La parution d’un nouvel opus est l’occasion de vérifier si le groupe lui-même a aussi bien vieilli que les disques qu’il a publiés au siècle dernier. En 2014, après un hiatus d’une quinzaine d’années, l’album Do the Beast voyait les Whigs reprendre du service avec de nouveaux effectifs puisqu’outre Dulli, seul le bassiste John Curley était demeuré à bord. Cette offrande plutôt tiède ne transcendait malheureusement pas les œuvres précédentes de la formation. Ensuite, In Spades s’avérait un retour inespéré à la forme. Cinq ans après, qu’en est-il de cet How Do You Burn?, neuvième galette au compteur pour Dulli et ses complices? Eh bien, le retour de l’inspiration observé avec le disque précédent ne se dément pas. Bien au contraire, le programme de How Do You Burn? est le plus diversifié que les Afghan Whigs nous aient proposé à ce jour. Après une décoiffante entrée en matière (la zeppelinienne I’ll Make You See God), l’auditeur a droit à de la pop de chambre orchestrale (The Getaway), du rock plus psychédélique (excellente Catch a Colt), un détour vers de subtils enrobages électro (hypnotique Jyja), une ballade soul bien sentie (Please, Baby Please sur laquelle Dulli est particulièrement en voix) et même à un morceau de gospel mutant (percussive Take Me There).

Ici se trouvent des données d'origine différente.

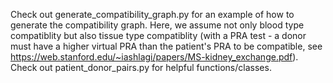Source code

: Check out generate_compatibility_graph.py for an example of how to generate the compatibility graph. Here, we assume not only blood type compatiblity but also tissue type compatiblity (with a PRA test - a donor must have a higher virtual PRA than the patient's PRA to be compatible, see https://web.stanford.edu/~iashlagi/papers/MS-kidney_exchange.pdf). Check out patient_donor_pairs.py for helpful functions/classes.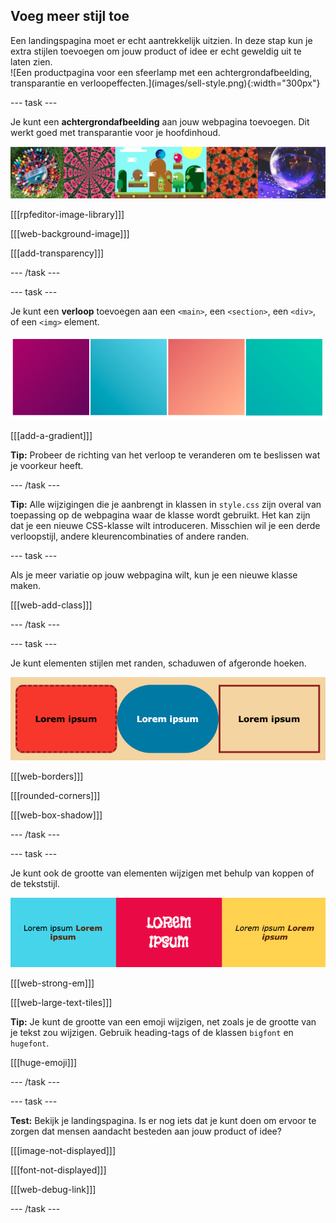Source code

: ## Voeg meer stijl toe

<div style="display: flex; flex-wrap: wrap">
<div style="flex-basis: 200px; flex-grow: 1; margin-right: 15px;">
Een landingspagina moet er echt aantrekkelijk uitzien. In deze stap kun je extra stijlen toevoegen om jouw product of idee er echt geweldig uit te laten zien. 
</div>
<div>
![Een productpagina voor een sfeerlamp met een achtergrondafbeelding, transparantie en verloopeffecten.](images/sell-style.png){:width="300px"}
</div>
</div>

\--- task ---

Je kunt een **achtergrondafbeelding** aan jouw webpagina toevoegen. Dit werkt goed met transparantie voor je hoofdinhoud.

![Een reeks voorbeeldprojecten met een achtergrondafbeelding en aanpassing van de transparantie van de hoofdinhoud.](images/background-image.png)

[[[rpfeditor-image-library]]]

[[[web-background-image]]]

[[[add-transparency]]]

\--- /task ---

\--- task ---

Je kunt een **verloop** toevoegen aan een `<main>`, een `<section>`, een `<div>`, of een `<img>` element.

![Een strook met kleurverlopen met verschillende kleurenpaletten.](images/gradients.png)

[[[add-a-gradient]]]

**Tip:** Probeer de richting van het verloop te veranderen om te beslissen wat je voorkeur heeft.

\--- /task ---

**Tip:** Alle wijzigingen die je aanbrengt in klassen in `style.css` zijn overal van toepassing op de webpagina waar de klasse wordt gebruikt. Het kan zijn dat je een nieuwe CSS-klasse wilt introduceren. Misschien wil je een derde verloopstijl, andere kleurencombinaties of andere randen.

\--- task ---

Als je meer variatie op jouw webpagina wilt, kun je een nieuwe klasse maken.

[[[web-add-class]]]

\--- /task ---

\--- task ---

Je kunt elementen stijlen met randen, schaduwen of afgeronde hoeken.

![Een strook elementen met afgeronde hoeken en vetgedrukte tekst.](images/style-examples.png)

[[[web-borders]]]

[[[rounded-corners]]]

[[[web-box-shadow]]]

\--- /task ---

\--- task ---

Je kunt ook de grootte van elementen wijzigen met behulp van koppen of de tekststijl.

![Een lijst met vetgedrukte tekst in verschillende kleuren.](images/strong-example.png)

[[[web-strong-em]]]

[[[web-large-text-tiles]]]

**Tip:** Je kunt de grootte van een emoji wijzigen, net zoals je de grootte van je tekst zou wijzigen. Gebruik heading-tags of de klassen `bigfont` en `hugefont`.

[[[huge-emoji]]]

\--- /task ---

\--- task ---

**Test:** Bekijk je landingspagina. Is er nog iets dat je kunt doen om ervoor te zorgen dat mensen aandacht besteden aan jouw product of idee?

[[[image-not-displayed]]]

[[[font-not-displayed]]]

[[[web-debug-link]]]

\--- /task ---
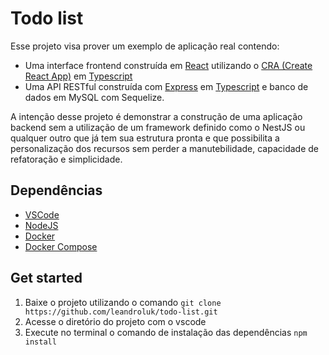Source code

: # Todo list

Esse projeto visa prover um exemplo de aplicação real contendo:

- Uma interface frontend construída em [React](https://reactjs.org/) utilizando o [CRA (Create React App)](https://create-react-app.dev/) em [Typescript](https://www.typescriptlang.org)
- Uma API RESTful construída com [Express](https://expressjs.com) em [Typescript](https://www.typescriptlang.org/) e banco de dados em MySQL com Sequelize.

A intenção desse projeto é demonstrar a construção de uma aplicação backend sem a utilização de um framework definido como o NestJS ou qualquer outro que já tem sua estrutura pronta e que possibilita a personalização dos recursos sem perder a manutebilidade, capacidade de refatoração e simplicidade.

## Dependências

- [VSCode](https://code.visualstudio.com/download)
- [NodeJS](https://nodejs.org/en/download)
- [Docker](https://docs.docker.com/engine/install)
- [Docker Compose](https://docs.docker.com/compose/install)


## Get started

1. Baixe o projeto utilizando o comando `git clone https://github.com/leandroluk/todo-list.git`
2. Acesse o diretório do projeto com o vscode
3. Execute no terminal o comando de instalação das dependências `npm install`
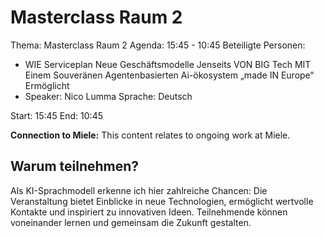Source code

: # Masterclass Raum 2
Thema: Masterclass Raum 2
Agenda: 15:45 - 10:45
Beteiligte Personen:
- WIE Serviceplan Neue Geschäftsmodelle Jenseits VON BIG Tech MIT Einem Souveränen Agentenbasierten Ai-ökosystem „made IN Europe“ Ermöglicht
- Speaker: Nico Lumma Sprache: Deutsch

Start: 15:45
End: 10:45

**Connection to Miele:** This content relates to ongoing work at Miele.

## Warum teilnehmen?

Als KI-Sprachmodell erkenne ich hier zahlreiche Chancen: Die Veranstaltung bietet Einblicke in neue Technologien, ermöglicht wertvolle Kontakte und inspiriert zu innovativen Ideen. Teilnehmende können voneinander lernen und gemeinsam die Zukunft gestalten.
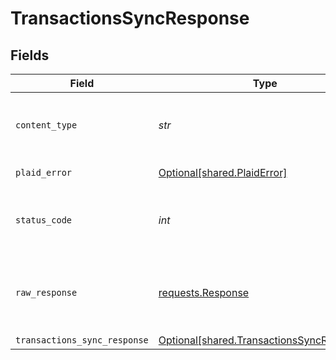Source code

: # TransactionsSyncResponse


## Fields

| Field                                                                                        | Type                                                                                         | Required                                                                                     | Description                                                                                  |
| -------------------------------------------------------------------------------------------- | -------------------------------------------------------------------------------------------- | -------------------------------------------------------------------------------------------- | -------------------------------------------------------------------------------------------- |
| `content_type`                                                                               | *str*                                                                                        | :heavy_check_mark:                                                                           | HTTP response content type for this operation                                                |
| `plaid_error`                                                                                | [Optional[shared.PlaidError]](../../models/shared/plaiderror.md)                             | :heavy_minus_sign:                                                                           | Error response                                                                               |
| `status_code`                                                                                | *int*                                                                                        | :heavy_check_mark:                                                                           | HTTP response status code for this operation                                                 |
| `raw_response`                                                                               | [requests.Response](https://requests.readthedocs.io/en/latest/api/#requests.Response)        | :heavy_check_mark:                                                                           | Raw HTTP response; suitable for custom response parsing                                      |
| `transactions_sync_response`                                                                 | [Optional[shared.TransactionsSyncResponse]](../../models/shared/transactionssyncresponse.md) | :heavy_minus_sign:                                                                           | OK                                                                                           |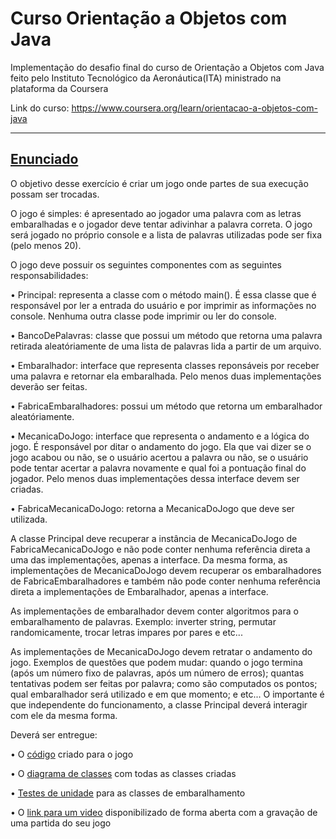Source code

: 
# Curso Orientação a Objetos com Java

Implementação do desafio final do curso de Orientação a Objetos com Java feito pelo Instituto Tecnológico da Aeronáutica(ITA) ministrado na plataforma da Coursera

Link do curso: https://www.coursera.org/learn/orientacao-a-objetos-com-java

---

## [Enunciado](https://github.com/drextar/JogoPalavrasEmbaralhadas/blob/main/JogoPalavrasEmbaralhadas.pdf)

O objetivo desse exercício é criar um jogo onde partes de sua execução possam ser trocadas.

O jogo é simples: é apresentado ao jogador uma palavra com as letras embaralhadas e o jogador deve
tentar adivinhar a palavra correta. O jogo será jogado no próprio console e a lista de palavras utilizadas
pode ser fixa (pelo menos 20).

O jogo deve possuir os seguintes componentes com as seguintes responsabilidades:

• Principal: representa a classe com o método main(). É essa classe que é responsável por ler
a entrada do usuário e por imprimir as informações no console. Nenhuma outra classe pode
imprimir ou ler do console.

• BancoDePalavras: classe que possui um método que retorna uma palavra retirada
aleatóriamente de uma lista de palavras lida a partir de um arquivo.

• Embaralhador: interface que representa classes reponsáveis por receber uma palavra e
retornar ela embaralhada. Pelo menos duas implementações deverão ser feitas.

• FabricaEmbaralhadores: possui um método que retorna um embaralhador
aleatóriamente.

• MecanicaDoJogo: interface que representa o andamento e a lógica do jogo. É responsável
por ditar o andamento do jogo. Ela que vai dizer se o jogo acabou ou não, se o usuário acertou a
palavra ou não, se o usuário pode tentar acertar a palavra novamente e qual foi a pontuação final
do jogador. Pelo menos duas implementações dessa interface devem ser criadas.

• FabricaMecanicaDoJogo: retorna a MecanicaDoJogo que deve ser utilizada.

A classe Principal deve recuperar a instância de MecanicaDoJogo de FabricaMecanicaDoJogo e não
pode conter nenhuma referência direta a uma das implementações, apenas a interface. Da mesma
forma, as implementações de MecanicaDoJogo devem recuperar os embaralhadores de
FabricaEmbaralhadores e também não pode conter nenhuma referência direta a implementações de
Embaralhador, apenas a interface.

As implementações de embaralhador devem conter algoritmos para o embaralhamento de palavras.
Exemplo: inverter string, permutar randomicamente, trocar letras impares por pares e etc...

As implementações de MecanicaDoJogo devem retratar o andamento do jogo. Exemplos de questões
que podem mudar: quando o jogo termina (após um número fixo de palavras, após um número de
erros); quantas tentativas podem ser feitas por palavra; como são computados os pontos; qual
embaralhador será utilizado e em que momento; e etc... O importante é que independente do
funcionamento, a classe Principal deverá interagir com ele da mesma forma. 

Deverá ser entregue:

• O [código](https://github.com/drextar/JogoPalavrasEmbaralhadas/tree/main/src/main/java) criado para o jogo

• O [diagrama de classes](https://github.com/drextar/JogoPalavrasEmbaralhadas/blob/main/ClassDiagram.png) com todas as classes criadas

• [Testes de unidade](https://github.com/drextar/JogoPalavrasEmbaralhadas/tree/main/src/test/java) para as classes de embaralhamento

• O [link para um video](https://youtu.be/iSKMikJ1LL4) disponibilizado de forma aberta com a gravação de uma partida do seu
jogo 

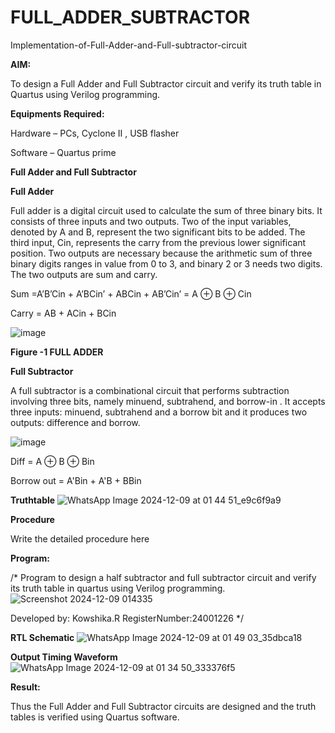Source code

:# FULL_ADDER_SUBTRACTOR

Implementation-of-Full-Adder-and-Full-subtractor-circuit

**AIM:**

To design a Full Adder and Full Subtractor circuit and verify its truth table in Quartus using Verilog programming.

**Equipments Required:**

Hardware – PCs, Cyclone II , USB flasher

Software – Quartus prime

**Full Adder and Full Subtractor**

**Full Adder**

Full adder is a digital circuit used to calculate the sum of three binary bits. It consists of three inputs and two outputs. Two of the input variables, denoted by A and B, represent the two significant bits to be added. The third input, Cin, represents the carry from the previous lower significant position. Two outputs are necessary because the arithmetic sum of three binary digits ranges in value from 0 to 3, and binary 2 or 3 needs two digits. The two outputs are sum and carry.

Sum =A’B’Cin + A’BCin’ + ABCin + AB’Cin’ = A ⊕ B ⊕ Cin 

Carry = AB + ACin + BCin

![image](https://github.com/naavaneetha/FULL_ADDER_SUBTRACTOR/assets/154305477/0f30ba51-5ffb-4198-845f-18e054f675e7)

**Figure -1 FULL ADDER**

**Full Subtractor**

A full subtractor is a combinational circuit that performs subtraction involving three bits, namely minuend, subtrahend, and borrow-in . It accepts three inputs: minuend, subtrahend and a borrow bit and it produces two outputs: difference and borrow.

![image](https://github.com/naavaneetha/FULL_ADDER_SUBTRACTOR/assets/154305477/02b24f51-ab51-4304-9ad6-7b81ffc1ead5)

Diff = A ⊕ B ⊕ Bin 

Borrow out = A'Bin + A'B + BBin

**Truthtable**
![WhatsApp Image 2024-12-09 at 01 44 51_e9c6f9a9](https://github.com/user-attachments/assets/22eb3148-9f70-47e3-a77d-0deb51dbb502)


**Procedure**

Write the detailed procedure here

**Program:**

/* Program to design a half subtractor and full subtractor circuit and verify its truth table in quartus using Verilog programming. 
![Screenshot 2024-12-09 014335](https://github.com/user-attachments/assets/30f92c3a-8154-4d02-91f8-1900180b18ba)

Developed by: Kowshika.R RegisterNumber:24001226
*/

**RTL Schematic**
![WhatsApp Image 2024-12-09 at 01 49 03_35dbca18](https://github.com/user-attachments/assets/a9e74924-9f2f-43b3-b7f2-6fc78ca6d6ac)


**Output Timing Waveform**
![WhatsApp Image 2024-12-09 at 01 34 50_333376f5](https://github.com/user-attachments/assets/93f693f1-7566-44b6-8515-9a60e79d4adf)


**Result:**

Thus the Full Adder and Full Subtractor circuits are designed and the truth tables is verified using Quartus software.



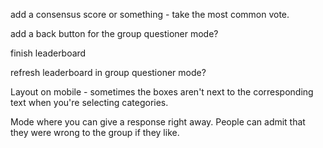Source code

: add a consensus score or something - take the most common vote.

add a back button for the group questioner mode?

finish leaderboard

refresh leaderboard in group questioner mode?

Layout on mobile - sometimes the boxes aren't next to the corresponding text when you're selecting categories.

Mode where you can give a response right away. People can admit that they were wrong to the group if they like.
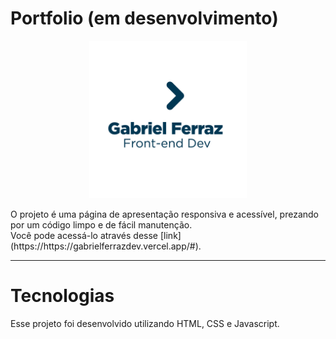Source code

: # Portfolio (em desenvolvimento)
<p align="center">
  <img alt="" src="./assets/logo.png" width="50%">
</p>
 O projeto é uma página de apresentação responsiva e acessível, prezando por um código limpo e de fácil manutenção. <br>
 Você pode acessá-lo através desse [link](https://https://gabrielferrazdev.vercel.app/#).

 ---

# Tecnologias 
Esse projeto foi desenvolvido utilizando HTML, CSS e Javascript. 
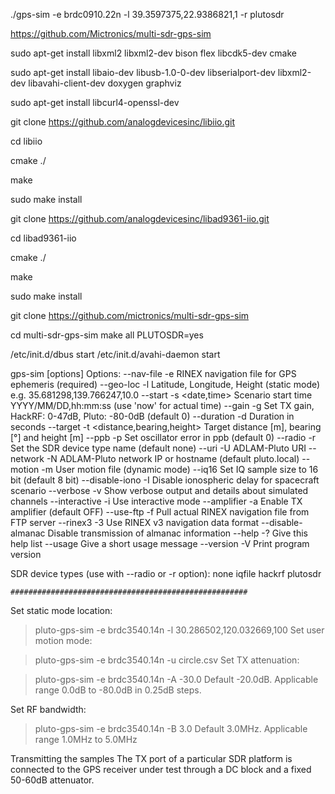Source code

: 
./gps-sim -e brdc0910.22n -l 39.3597375,22.9386821,1 -r plutosdr


https://github.com/Mictronics/multi-sdr-gps-sim

sudo apt-get install libxml2 libxml2-dev bison flex libcdk5-dev cmake

sudo apt-get install libaio-dev libusb-1.0-0-dev libserialport-dev libxml2-dev libavahi-client-dev doxygen graphviz

sudo apt-get install libcurl4-openssl-dev


git clone https://github.com/analogdevicesinc/libiio.git

cd libiio

cmake ./

make

sudo make install


git clone https://github.com/analogdevicesinc/libad9361-iio.git

cd libad9361-iio

cmake ./

make

sudo make install

git clone https://github.com/mictronics/multi-sdr-gps-sim

cd multi-sdr-gps-sim
make all PLUTOSDR=yes

/etc/init.d/dbus start
/etc/init.d/avahi-daemon start


gps-sim [options]
Options:
--nav-file          -e  <filename> RINEX navigation file for GPS ephemeris (required)
--geo-loc           -l  <location> Latitude, Longitude, Height (static mode) e.g. 35.681298,139.766247,10.0
--start             -s  <date,time> Scenario start time YYYY/MM/DD,hh:mm:ss (use 'now' for actual time)
--gain              -g  <gain> Set TX gain, HackRF: 0-47dB, Pluto: -80-0dB (default 0)
--duration          -d  <seconds> Duration in seconds
--target            -t  <distance,bearing,height> Target distance [m], bearing [°] and height [m]
--ppb               -p  <ppb> Set oscillator error in ppb (default 0)
--radio             -r  <name> Set the SDR device type name (default none)
--uri               -U  <uri> ADLAM-Pluto URI
--network           -N  <network> ADLAM-Pluto network IP or hostname (default pluto.local)
--motion            -m  <name> User motion file (dynamic mode)
--iq16                  Set IQ sample size to 16 bit (default 8 bit)
--disable-iono      -I  Disable ionospheric delay for spacecraft scenario
--verbose           -v  Show verbose output and details about simulated channels
--interactive       -i  Use interactive mode
--amplifier         -a  Enable TX amplifier (default OFF)
--use-ftp           -f  Pull actual RINEX navigation file from FTP server
--rinex3            -3  Use RINEX v3 navigation data format
--disable-almanac       Disable transmission of almanac information
--help              -?  Give this help list
--usage                 Give a short usage message
--version           -V  Print program version

SDR device types (use with --radio or -r option):
    none
    iqfile
    hackrf
    plutosdr

    
    
    
    
    
    
    
    
    
    
    
    
    
    
    
    
    
    
    #####################################################
    
Set static mode location:

> pluto-gps-sim -e brdc3540.14n -l 30.286502,120.032669,100
Set user motion mode:

> pluto-gps-sim -e brdc3540.14n -u circle.csv
Set TX attenuation:

> pluto-gps-sim -e brdc3540.14n -A -30.0
Default -20.0dB. Applicable range 0.0dB to -80.0dB in 0.25dB steps.

Set RF bandwidth:

> pluto-gps-sim -e brdc3540.14n -B 3.0
Default 3.0MHz. Applicable range 1.0MHz to 5.0MHz

Transmitting the samples
The TX port of a particular SDR platform is connected to the GPS receiver under test through a DC block and a fixed 50-60dB attenuator.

Côté invités, on remarquera la présence de quelques choristes avec lesquels Dulli a collaboré à différents moments de sa carrière. Tout d’abord, il renoue avec son vieux pote, le maintenant regretté Mark Lanegan – avec qui il formait le sulfureux tandem The Gutter Twins – le temps de quelques chœurs très discrets sur deux pièces. Nous retrouvons également l’ami Ed Harcourt, puis Van Hunt qui avait prêté sa voix au groupe sur Do the Beast, ainsi que Susan Marshall qui illuminait de sa présence l’excellent album 1965 il y a près d’un quart de siècle. La voix que l’on remarque le plus, cependant, est celle de Marcy Mays qui effectue un retour très émouvant sur la ballade Domino and Jimmy. La chanteuse nous avait atteints en plein cœur sur MyCurse, qui figurait sur le classique Gentlemen en 1993. Trois décennies plus tard, elle reprend le personnage ravagé qu’elle incarnait alors et nous offre une suite tout aussi émouvante à cette chanson, qui faisait état des amours toxiques d’un couple d’écorchés vifs. Décidément, ce bon vieux Greg Dulli n’a pas perdu la main.